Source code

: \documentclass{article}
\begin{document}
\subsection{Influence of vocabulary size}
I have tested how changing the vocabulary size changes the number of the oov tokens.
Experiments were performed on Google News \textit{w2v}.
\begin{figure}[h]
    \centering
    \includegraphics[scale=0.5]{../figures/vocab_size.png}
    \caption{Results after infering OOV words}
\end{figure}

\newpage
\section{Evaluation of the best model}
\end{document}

========================================

▶ **Exercise brief**: Copy out precisely those lines which run from the one containing "of the best" to the end of the material.

▶ **Task result**:
\section{Evaluation of the best model}
\end{document}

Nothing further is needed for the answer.